**Required work**
Your output should be every line below, copied exactly.

(Records excerpted from a collection)
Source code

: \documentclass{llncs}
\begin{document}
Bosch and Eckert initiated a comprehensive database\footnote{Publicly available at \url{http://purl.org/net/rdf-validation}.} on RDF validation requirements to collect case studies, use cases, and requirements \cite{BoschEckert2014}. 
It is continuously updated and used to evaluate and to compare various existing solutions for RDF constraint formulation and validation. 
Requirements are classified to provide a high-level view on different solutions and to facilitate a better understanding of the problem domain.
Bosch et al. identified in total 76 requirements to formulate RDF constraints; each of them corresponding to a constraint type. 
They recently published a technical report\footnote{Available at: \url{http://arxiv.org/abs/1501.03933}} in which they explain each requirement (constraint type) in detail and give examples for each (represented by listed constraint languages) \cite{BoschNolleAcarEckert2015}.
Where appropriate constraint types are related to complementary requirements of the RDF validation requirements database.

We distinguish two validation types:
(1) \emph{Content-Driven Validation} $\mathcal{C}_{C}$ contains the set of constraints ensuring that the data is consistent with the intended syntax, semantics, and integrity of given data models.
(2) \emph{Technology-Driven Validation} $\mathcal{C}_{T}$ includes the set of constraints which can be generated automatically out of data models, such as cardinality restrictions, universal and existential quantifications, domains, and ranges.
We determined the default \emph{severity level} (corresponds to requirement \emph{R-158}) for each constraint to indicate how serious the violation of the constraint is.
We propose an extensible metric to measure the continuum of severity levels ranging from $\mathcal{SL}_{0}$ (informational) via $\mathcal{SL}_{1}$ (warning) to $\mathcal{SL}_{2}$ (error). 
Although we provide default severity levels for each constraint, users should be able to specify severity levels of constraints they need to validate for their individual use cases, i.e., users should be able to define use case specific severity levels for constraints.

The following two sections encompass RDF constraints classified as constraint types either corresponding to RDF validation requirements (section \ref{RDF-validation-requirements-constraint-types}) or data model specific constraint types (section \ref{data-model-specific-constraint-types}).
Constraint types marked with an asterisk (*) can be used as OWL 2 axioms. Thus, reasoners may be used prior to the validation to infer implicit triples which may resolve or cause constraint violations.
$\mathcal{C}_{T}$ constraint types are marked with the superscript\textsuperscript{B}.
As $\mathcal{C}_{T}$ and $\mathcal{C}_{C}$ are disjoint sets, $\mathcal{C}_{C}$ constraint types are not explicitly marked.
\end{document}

**Result below**
Source code

: \documentclass{llncs}
\begin{document}
Bosch and Eckert initiated a comprehensive database\footnote{Publicly available at \url{http://purl.org/net/rdf-validation}.} on RDF validation requirements to collect case studies, use cases, and requirements \cite{BoschEckert2014}. 
It is continuously updated and used to evaluate and to compare various existing solutions for RDF constraint formulation and validation. 
Requirements are classified to provide a high-level view on different solutions and to facilitate a better understanding of the problem domain.
Bosch et al. identified in total 76 requirements to formulate RDF constraints; each of them corresponding to a constraint type. 
They recently published a technical report\footnote{Available at: \url{http://arxiv.org/abs/1501.03933}} in which they explain each requirement (constraint type) in detail and give examples for each (represented by listed constraint languages) \cite{BoschNolleAcarEckert2015}.
Where appropriate constraint types are related to complementary requirements of the RDF validation requirements database.

We distinguish two validation types:
(1) \emph{Content-Driven Validation} $\mathcal{C}_{C}$ contains the set of constraints ensuring that the data is consistent with the intended syntax, semantics, and integrity of given data models.
(2) \emph{Technology-Driven Validation} $\mathcal{C}_{T}$ includes the set of constraints which can be generated automatically out of data models, such as cardinality restrictions, universal and existential quantifications, domains, and ranges.
We determined the default \emph{severity level} (corresponds to requirement \emph{R-158}) for each constraint to indicate how serious the violation of the constraint is.
We propose an extensible metric to measure the continuum of severity levels ranging from $\mathcal{SL}_{0}$ (informational) via $\mathcal{SL}_{1}$ (warning) to $\mathcal{SL}_{2}$ (error). 
Although we provide default severity levels for each constraint, users should be able to specify severity levels of constraints they need to validate for their individual use cases, i.e., users should be able to define use case specific severity levels for constraints.

The following two sections encompass RDF constraints classified as constraint types either corresponding to RDF validation requirements (section \ref{RDF-validation-requirements-constraint-types}) or data model specific constraint types (section \ref{data-model-specific-constraint-types}).
Constraint types marked with an asterisk (*) can be used as OWL 2 axioms. Thus, reasoners may be used prior to the validation to infer implicit triples which may resolve or cause constraint violations.
$\mathcal{C}_{T}$ constraint types are marked with the superscript\textsuperscript{B}.
As $\mathcal{C}_{T}$ and $\mathcal{C}_{C}$ are disjoint sets, $\mathcal{C}_{C}$ constraint types are not explicitly marked.
\end{document}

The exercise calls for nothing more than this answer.